The seemingly paradoxical dish of such simple presentation that
combines perfectly complex flavors and textures is no surprise for
this restaurant. Following in the vein of the
made-only-after-you-order fast food and dine-in establishments a la
(ultra trendy) Poquito Mas, Baja Fresh and KooKooRoo, the cafe uses
only the softest pitas to accompany the flame-broiled rotisserie
chicken dishes, fresh butternut squash (amongst other fruits and
vegetables as side orders), the steamiest soups and the most
sizzling of sauteed red potatoes with onions. The crisp-skinned,
succulent roasted chicken, as well as the entree salads, ranging
from traditional Caesar or garden varieties to that with an
Oriental flair are the best bets at this quick, spic-and-span,
refreshingly pure and delicious cafe (which rightly earns the
title, "California cuisine").
However, the wraps stuffed with anything from rice to veggies
and cheese remain only slightly above average in flavor, and the
mashed potatoes pine for a heartier texture to accompany such
luscious, tender meat. On any given day or evening, expect at least
somewhat of a crowd of all ages – from families to the lunchtime
yuppie crowd trickling in from the Wilshire business strip. But the
wait won’t be too long as servers quickly prepare food in full view
and deliver dishes speedily to the table.

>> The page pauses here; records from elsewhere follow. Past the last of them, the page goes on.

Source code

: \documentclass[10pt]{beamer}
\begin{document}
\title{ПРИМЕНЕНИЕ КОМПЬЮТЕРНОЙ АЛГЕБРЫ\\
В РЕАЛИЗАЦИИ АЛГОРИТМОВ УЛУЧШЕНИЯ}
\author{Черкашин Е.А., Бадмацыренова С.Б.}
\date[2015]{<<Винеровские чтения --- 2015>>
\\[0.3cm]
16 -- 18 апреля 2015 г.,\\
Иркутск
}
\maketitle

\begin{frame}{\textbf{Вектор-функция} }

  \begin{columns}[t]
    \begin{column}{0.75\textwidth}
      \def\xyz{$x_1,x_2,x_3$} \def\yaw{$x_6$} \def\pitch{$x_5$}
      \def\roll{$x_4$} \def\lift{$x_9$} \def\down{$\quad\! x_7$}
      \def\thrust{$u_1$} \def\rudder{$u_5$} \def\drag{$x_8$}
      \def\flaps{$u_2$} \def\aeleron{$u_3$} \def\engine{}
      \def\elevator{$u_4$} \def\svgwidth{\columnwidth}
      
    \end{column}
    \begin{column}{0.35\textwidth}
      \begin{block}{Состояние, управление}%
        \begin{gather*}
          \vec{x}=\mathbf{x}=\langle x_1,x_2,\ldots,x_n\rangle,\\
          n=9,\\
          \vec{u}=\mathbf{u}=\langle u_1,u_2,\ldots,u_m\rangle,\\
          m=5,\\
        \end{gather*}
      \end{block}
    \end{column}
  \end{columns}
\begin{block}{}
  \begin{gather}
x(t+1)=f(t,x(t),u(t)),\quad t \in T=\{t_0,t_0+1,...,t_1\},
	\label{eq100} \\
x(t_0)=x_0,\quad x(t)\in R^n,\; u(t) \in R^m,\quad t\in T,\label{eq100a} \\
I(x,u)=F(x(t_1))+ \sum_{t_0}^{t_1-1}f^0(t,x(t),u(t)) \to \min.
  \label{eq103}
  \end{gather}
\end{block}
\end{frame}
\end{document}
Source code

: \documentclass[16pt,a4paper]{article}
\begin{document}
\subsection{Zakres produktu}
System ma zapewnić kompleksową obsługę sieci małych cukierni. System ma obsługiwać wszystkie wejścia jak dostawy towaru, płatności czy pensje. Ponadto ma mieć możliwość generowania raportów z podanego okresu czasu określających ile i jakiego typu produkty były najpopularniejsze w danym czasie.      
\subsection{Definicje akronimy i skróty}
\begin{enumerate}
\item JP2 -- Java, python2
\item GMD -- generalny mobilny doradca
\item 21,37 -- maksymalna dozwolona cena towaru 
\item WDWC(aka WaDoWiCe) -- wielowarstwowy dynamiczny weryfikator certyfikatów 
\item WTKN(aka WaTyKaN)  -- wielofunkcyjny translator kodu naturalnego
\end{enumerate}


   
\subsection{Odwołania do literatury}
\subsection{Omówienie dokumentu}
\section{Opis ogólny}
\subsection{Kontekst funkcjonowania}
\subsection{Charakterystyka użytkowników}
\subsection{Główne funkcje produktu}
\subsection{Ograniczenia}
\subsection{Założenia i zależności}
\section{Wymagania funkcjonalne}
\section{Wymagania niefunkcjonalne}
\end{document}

And while the prices might seem monstrous for those on the
strict Taco Bell budget of the average college spender, the amount
of cash customers pay pales in comparison to the freshest of
flavors experienced (about $2.25 to $7.00 for side dishes, $3.75 to
$7.00 for salads, and $4.25 to $7.25 for chicken dishes). With a
menu available to cater to anyone’s lower-cal needs, boasting of
flame-roasted chicken and fruits and vegetables galore, a greasy
dripping burger joint this is, thankfully, not.
CHARLES KUO
Substitute teacher Stephanie Lewis, who frequents the California
Chicken Cafe, digs into her chicken salad.
Comments, feedback, problems?
© 1998 ASUCLA Communications Board[Home]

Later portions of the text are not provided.